Fascination remains, so I got this lamb shoulder and I was very tempted to cook it at gas mark 1 (140C/275F). But had a vision of getting on to 7 in the evening, lamb still not done and hungry people in the dining room banging their forks against the table. A compromise then – gas 3. It was delishhh, pulled as it should off the bone and all the fat melted away. I must admit it's not terribly photogenic but tasted infinitely better than it looked.
slow-roast shoulder of lambServings: 4Time: 6 hours' roasting plus marinating
- whole or half shoulder of lamb (for 4 or 2 people)
- a bulb of garlic
- a few anchovy fillets in oil, drained
- a few sprigs of rosemary
- some waxy potatoes, sliced
- 1 red onion, sliced thinly
- ½ litre lamb, chicken or vegetable stock (half that for half the shoulder)
- a large bunch of rosemary, leaves stripped
- a bunch of mint, leaves stripped
- 4 large cloves of garlic
- 1 tbsp. maple syrup or honey
- 1 tbsp. truffle oil
- 1 tbsp. soy sauce
- zest from one lemon
- 3-4 tbsp. olive or rapeseed oil, as much as it will take to make it into a loose paste
1. Blitz the marinade ingredients together. Spread over the lamb and marinate overnight, preferably, or at least for a few hours.
2. Preheat the oven to 170C/325F/gas 3.
3. Place the sliced potatoes and onion at the bottom of a large casserole or a baking tray (in which case you’ll need to cover everything with aluminium foil for the roasting).
4. Score the skin side of the lamb in diagonal pattern, then make incisions all over the joint (just jab the thing with the tip of a sharp knife) and stuff bits of anchovy and cloves of garlic into them.
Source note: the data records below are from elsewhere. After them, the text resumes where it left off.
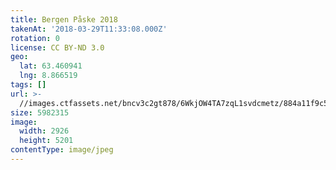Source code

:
 ```yaml
---
title: Bergen Påske 2018
takenAt: '2018-03-29T11:33:08.000Z'
rotation: 0
license: CC BY-ND 3.0
geo:
  lat: 63.460941
  lng: 8.866519
tags: []
url: >-
  //images.ctfassets.net/bncv3c2gt878/6WkjOW4TA7zqL1svdcmetz/884a11f9c5d696ef57a8289952f15cfb/bergen-pske-2018_39368245400_o
size: 5982315
image:
  width: 2926
  height: 5201
contentType: image/jpeg
---
```


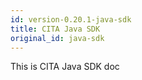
```yaml
---
id: version-0.20.1-java-sdk
title: CITA Java SDK
original_id: java-sdk
---
```


This is CITA Java SDK doc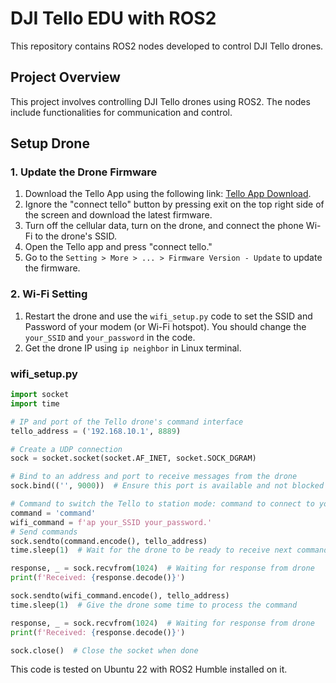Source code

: # DJI Tello EDU with ROS2

This repository contains ROS2 nodes developed to control DJI Tello drones.

## Project Overview

This project involves controlling DJI Tello drones using ROS2. The nodes include functionalities for communication and control.

## Setup Drone

### 1. Update the Drone Firmware

1. Download the Tello App using the following link: [Tello App Download](https://www.dji.com/ca/downloads/djiapp/tello).
2. Ignore the "connect tello" button by pressing exit on the top right side of the screen and download the latest firmware.
3. Turn off the cellular data, turn on the drone, and connect the phone Wi-Fi to the drone's SSID.
4. Open the Tello app and press "connect tello."
5. Go to the `Setting > More > ... > Firmware Version - Update` to update the firmware.

### 2. Wi-Fi Setting

1. Restart the drone and use the `wifi_setup.py` code to set the SSID and Password of your modem (or Wi-Fi hotspot). You should change the `your_SSID` and `your_password` in the code.
2. Get the drone IP using `ip neighbor` in Linux terminal.

### wifi_setup.py
```python
import socket
import time

# IP and port of the Tello drone's command interface
tello_address = ('192.168.10.1', 8889)

# Create a UDP connection
sock = socket.socket(socket.AF_INET, socket.SOCK_DGRAM)

# Bind to an address and port to receive messages from the drone
sock.bind(('', 9000))  # Ensure this port is available and not blocked by your firewall

# Command to switch the Tello to station mode: command to connect to your Wi-Fi
command = 'command'
wifi_command = f'ap your_SSID your_password.'
# Send commands
sock.sendto(command.encode(), tello_address)
time.sleep(1)  # Wait for the drone to be ready to receive next command

response, _ = sock.recvfrom(1024)  # Waiting for response from drone
print(f'Received: {response.decode()}')

sock.sendto(wifi_command.encode(), tello_address)
time.sleep(1)  # Give the drone some time to process the command

response, _ = sock.recvfrom(1024)  # Waiting for response from drone
print(f'Received: {response.decode()}')

sock.close()  # Close the socket when done
```
This code is tested on Ubuntu 22 with ROS2 Humble installed on it.
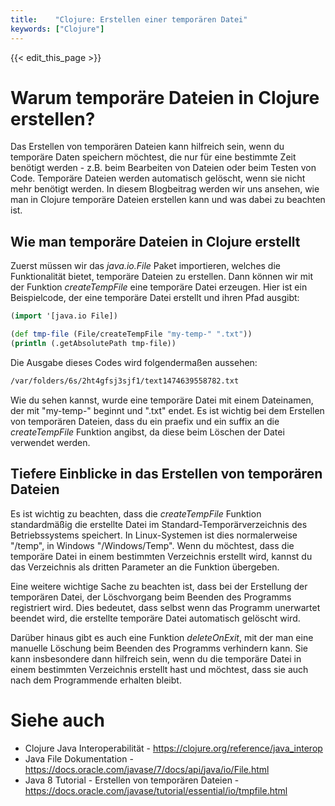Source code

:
 ```yaml
---
title:    "Clojure: Erstellen einer temporären Datei"
keywords: ["Clojure"]
---
```


{{< edit_this_page >}}

# Warum temporäre Dateien in Clojure erstellen?

Das Erstellen von temporären Dateien kann hilfreich sein, wenn du temporäre Daten speichern möchtest, die nur für eine bestimmte Zeit benötigt werden - z.B. beim Bearbeiten von Dateien oder beim Testen von Code. Temporäre Dateien werden automatisch gelöscht, wenn sie nicht mehr benötigt werden. In diesem Blogbeitrag werden wir uns ansehen, wie man in Clojure temporäre Dateien erstellen kann und was dabei zu beachten ist.

## Wie man temporäre Dateien in Clojure erstellt

Zuerst müssen wir das *java.io.File* Paket importieren, welches die Funktionalität bietet, temporäre Dateien zu erstellen. Dann können wir mit der Funktion *createTempFile* eine temporäre Datei erzeugen. Hier ist ein Beispielcode, der eine temporäre Datei erstellt und ihren Pfad ausgibt:

```Clojure
(import '[java.io File])

(def tmp-file (File/createTempFile "my-temp-" ".txt"))
(println (.getAbsolutePath tmp-file))
```
Die Ausgabe dieses Codes wird folgendermaßen aussehen:

```bash
/var/folders/6s/2ht4gfsj3sjf1/text1474639558782.txt
```

Wie du sehen kannst, wurde eine temporäre Datei mit einem Dateinamen, der mit "my-temp-" beginnt und ".txt" endet. Es ist wichtig bei dem Erstellen von temporären Dateien, dass du ein praefix und ein suffix an die *createTempFile* Funktion angibst, da diese beim Löschen der Datei verwendet werden. 

## Tiefere Einblicke in das Erstellen von temporären Dateien

Es ist wichtig zu beachten, dass die *createTempFile* Funktion standardmäßig die erstellte Datei im Standard-Temporärverzeichnis des Betriebssystems speichert. In Linux-Systemen ist dies normalerweise "/temp", in Windows "/Windows/Temp". Wenn du möchtest, dass die temporäre Datei in einem bestimmten Verzeichnis erstellt wird, kannst du das Verzeichnis als dritten Parameter an die Funktion übergeben.

Eine weitere wichtige Sache zu beachten ist, dass bei der Erstellung der temporären Datei, der Löschvorgang beim Beenden des Programms registriert wird. Dies bedeutet, dass selbst wenn das Programm unerwartet beendet wird, die erstellte temporäre Datei automatisch gelöscht wird.

Darüber hinaus gibt es auch eine Funktion *deleteOnExit*, mit der man eine manuelle Löschung beim Beenden des Programms verhindern kann. Sie kann insbesondere dann hilfreich sein, wenn du die temporäre Datei in einem bestimmten Verzeichnis erstellt hast und möchtest, dass sie auch nach dem Programmende erhalten bleibt.

# Siehe auch
* Clojure Java Interoperabilität - https://clojure.org/reference/java_interop
* Java File Dokumentation - https://docs.oracle.com/javase/7/docs/api/java/io/File.html
* Java 8 Tutorial - Erstellen von temporären Dateien - https://docs.oracle.com/javase/tutorial/essential/io/tmpfile.html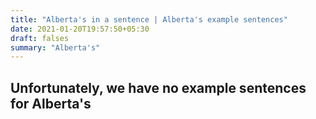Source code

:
 ```yaml
---
title: "Alberta's in a sentence | Alberta's example sentences"
date: 2021-01-20T19:57:50+05:30
draft: falses
summary: "Alberta's"
---
```

## Unfortunately, we have no example sentences for Alberta's                 
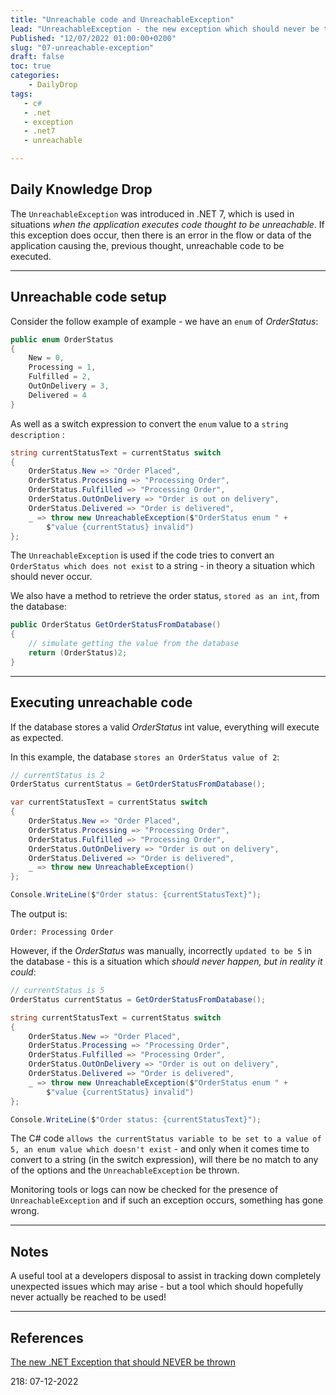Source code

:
 ```yaml
---
title: "Unreachable code and UnreachableException"
lead: "UnreachableException - the new exception which should never be thrown"
Published: "12/07/2022 01:00:00+0200"
slug: "07-unreachable-exception"
draft: false
toc: true
categories:
    - DailyDrop
tags:
   - c#
   - .net
   - exception
   - .net7
   - unreachable

---
```


## Daily Knowledge Drop

The `UnreachableException` was introduced in .NET 7, which is used in situations _when the application executes code thought to be unreachable_. If this exception does occur, then there is an error in the flow or data of the application causing the, previous thought, unreachable code to be executed.

---

## Unreachable code setup

Consider the follow example of example - we have an `enum` of _OrderStatus_:

``` csharp
public enum OrderStatus
{
    New = 0,
    Processing = 1,
    Fulfilled = 2,
    OutOnDelivery = 3,
    Delivered = 4
}
```

As well as a switch expression to convert the `enum` value to a `string description` :

``` csharp
string currentStatusText = currentStatus switch
{
    OrderStatus.New => "Order Placed",
    OrderStatus.Processing => "Processing Order",
    OrderStatus.Fulfilled => "Processing Order",
    OrderStatus.OutOnDelivery => "Order is out on delivery",
    OrderStatus.Delivered => "Order is delivered",
    _ => throw new UnreachableException($"OrderStatus enum " +
        $"value {currentStatus} invalid")
};
```

The `UnreachableException` is used if the code tries to convert an `OrderStatus which does not exist` to a string - in theory a situation which should never occur.

We also have a method to retrieve the order status, `stored as an int`, from the database:

``` csharp
public OrderStatus GetOrderStatusFromDatabase()
{
    // simulate getting the value from the database
    return (OrderStatus)2;
}
```

---

## Executing unreachable code

If the database stores a valid _OrderStatus_ int value, everything will execute as expected.

In this example, the database `stores an OrderStatus value of 2`:

``` csharp
// currentStatus is 2
OrderStatus currentStatus = GetOrderStatusFromDatabase();

var currentStatusText = currentStatus switch
{
    OrderStatus.New => "Order Placed",
    OrderStatus.Processing => "Processing Order",
    OrderStatus.Fulfilled => "Processing Order",
    OrderStatus.OutOnDelivery => "Order is out on delivery",
    OrderStatus.Delivered => "Order is delivered",
    _ => throw new UnreachableException()
};

Console.WriteLine($"Order status: {currentStatusText}");
```

The output is:
``` terminal
Order: Processing Order
```

However, if the _OrderStatus_ was manually, incorrectly `updated to be 5` in the database - this is a situation which _should never happen, but in reality it could_:

``` csharp
// currentStatus is 5
OrderStatus currentStatus = GetOrderStatusFromDatabase();

string currentStatusText = currentStatus switch
{
    OrderStatus.New => "Order Placed",
    OrderStatus.Processing => "Processing Order",
    OrderStatus.Fulfilled => "Processing Order",
    OrderStatus.OutOnDelivery => "Order is out on delivery",
    OrderStatus.Delivered => "Order is delivered",
    _ => throw new UnreachableException($"OrderStatus enum " +
        $"value {currentStatus} invalid")
};

Console.WriteLine($"Order status: {currentStatusText}");
```

The C# code `allows the currentStatus variable to be set to a value of 5, an enum value which doesn't exist` - and only when it comes time to convert to a string (in the  switch expression), will there be no match to any of the options and the `UnreachableException` be thrown.

Monitoring tools or logs can now be checked for the presence of `UnreachableException` and if such an exception occurs, something has gone wrong.

---

## Notes

A useful tool at a developers disposal to assist in tracking down completely unexpected issues which may arise - but a tool which should hopefully never actually be reached to be used!

---


## References

[The new .NET Exception that should NEVER be thrown](https://www.youtube.com/watch?v=s_NrqRI7Gnc&t=308s)  

<?# DailyDrop ?>218: 07-12-2022<?#/ DailyDrop ?>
5. Place it on top of the potatoes, pour in hot stock and cover with a lid or quite tightly with aluminium foil. Roast for 4-5 hours depending on the size of the shoulder. After that time take the cover off and increase the heat to 200C/400F/gas 6. Roast for another hour until it’s crispy on top.
6. The potatoes will be soggy and not terribly appetizing so scoop them out with a slotted spoon onto a small roasting tray and put under a hot grill for 10-15 minutes while the lamb is resting. Dish it all out with a serving spoon – you won’t need a knife for the meat.